I finally got around to putting this lovely cloth in my Etsy shop. Go take a look at noddfacrafts in Etsy
A bit of fun!
Scrap booking is not a craft that I normally indulge in, but my recent Indian adventure inspired me to make a record of it. I had printed off a selection of my many photographs, bought some glue and off I went. I had purchased a beautiful note book whilst in India which is what I have used.
I collected waste silk from the dying process, ephemera from the hotels and Textile workshops and of course, photographs. All these have been added to the scrap book. I’m not quite finished because there has been much more work than I anticipated. Hubs is keen to reclaim the dining room table so complete I will. May be I could do another one on crafts??
There is a dining room table under here somewhere!
I recently had a holiday to India when I visited Delhi, Varanasi, Lucknow and Agra. It was a fantastic trip aimed at learning about Indian textiles. The experience was wonderful, enhanced by the many people that I met en route. How do they do this?.
Making fishing nets , the whole family involved
Still working! This time assembling packets for sale Could be a knit and natter group
The Village water supply
Rural India where artisans make fine hand knotted carpets. Here, in the village centre,the cows relax in the shade.
The village “pond” where clothes are washed and young men fish for dinner. In the foreground cow dung is drying in the sun, waiting to be used as fuel.

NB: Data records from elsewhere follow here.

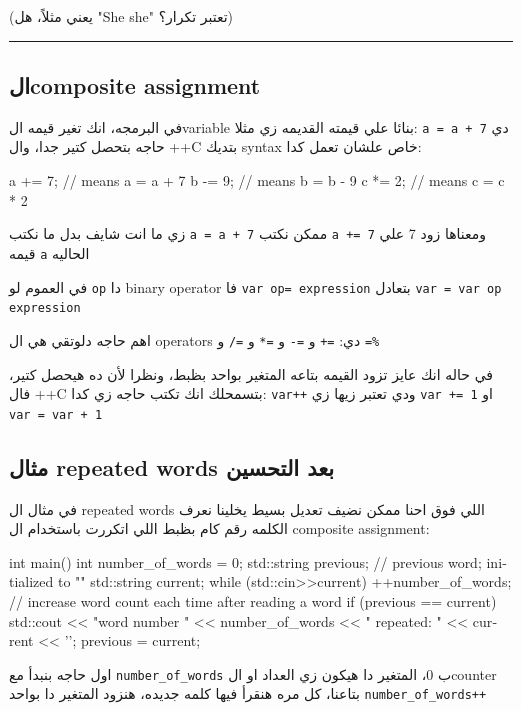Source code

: \documentclass[11pt]{article}
\let\OriginalVerbatim\verbatim
\let\endOriginalVerbatim\endverbatim
\renewenvironment{verbatim}{\begin{english}\OriginalVerbatim}{\endOriginalVerbatim\end{english}}
\begin{document}
(يعني مثلاً، هل "She she" تعتبر تكرار؟)

\noindent\rule{\textwidth}{0.5pt}
\subsection{الcomposite assignment}
\label{sec:orgeeecef1}
في البرمجه، انك تغير قيمه الvariable بنائا علي قيمته القديمه زي مثلا: \texttt{a = a + 7} دي حاجه بتحصل كتير جدا، وال ++C بتديك syntax خاص علشان تعمل كدا:

\begin{verbatim}
a += 7;  // means a = a + 7
b -= 9;  // means b = b - 9
c *= 2; // means c = c * 2
\end{verbatim}

زي ما انت شايف بدل ما نكتب \texttt{a = a + 7} ممكن نكتب \texttt{a += 7} ومعناها زود 7 علي قيمه \texttt{a} الحاليه

في العموم لو \texttt{op} دا binary operator فا \texttt{var op= expression} بتعادل \texttt{var = var op expression}

اهم حاجه دلوتقي هي ال operators دي: \texttt{=+} و \texttt{=-} و \texttt{=*} و \texttt{=/} و \texttt{=\%}

في حاله انك عايز تزود القيمه بتاعه المتغير بواحد بظبط، ونظرا لأن ده هيحصل كتير، فال ++C بتسمحلك انك تكتب حاجه زي كدا: \texttt{var++} ودي تعتبر زيها زي \texttt{var += 1} او \texttt{var = var + 1}
\subsection{مثال repeated words بعد التحسين}
\label{sec:org14677f3}
في مثال ال repeated words اللي فوق احنا ممكن نضيف تعديل بسيط يخلينا نعرف الكلمه رقم كام بظبط اللي اتكررت باستخدام ال composite assignment:

\begin{verbatim}
int main() {
    int number_of_words = 0;
    std::string previous;  // previous word; initialized to ""
    std::string current;
    while (std::cin>>current) {
        ++number_of_words;  // increase word count each time after reading a word
        if (previous == current)
            std::cout << "word number " << number_of_words << " repeated: " << current << '\n';
        previous = current;
    }
}
\end{verbatim}

اول حاجه بنبدأ مع \texttt{number\_of\_words} ب 0، المتغير دا هيكون زي العداد او الcounter بتاعنا، كل مره هنقرأ فيها كلمه جديده، هنزود المتغير دا بواحد \texttt{number\_of\_words++}
\end{document}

Young men dying the silk in cold water vats. The hanks of silk are dunked and rotated through the dye vats. The women stay at home and work in the fields.
“Boilers” waiting to be fired up to heat the hot water dying vats. Note the winding apparatus to place the hanks of silk on ready for dying.
Field of drying yarn hanks both silk and wool. Destined to become carpets. This region ( Bhadohi) employs 2.2 million rural artisans in a 100% export orientated industry.
The end product Beautiful silk carpets. Which incidentally, reached the UK within 10 Days.
I recently visited Chester Cathedral with the intention of seeing a knitting exhibition. There was a display of knitted Bible stories, Hand crafted and lovely.
There was a “side” show of knitting hats and scarves for the homeless. Very admirable and kind idea.
The cathedral is a beautiful, large church, warm and cosy. What I couldn’t understand was why ?
Why Heat the lovely space to such an extent when all the visitors are warmly wrapped up in scarves and good coats?
Why have such a large attractive space open to the public when some of the public are homeless ( for whatever reason) and sleeping rough in doorways?
Why close the doors at night to keep the Church warm when some are shivering with no bed to sleep in?
I know that the homeless is a complex issue. Many people do help and do their best. Maybe I’m doing Churches in the UK a disservice . Maybe they do open their doors at night. Just maybe a little more could be done?
I must give full credit to the Chester shareshop and all their hard work for the homeless people of Chester and elsewhere. When I shop in Chester I always buy myself a coffee. It costs me only a little to buy another coffee for someone out there.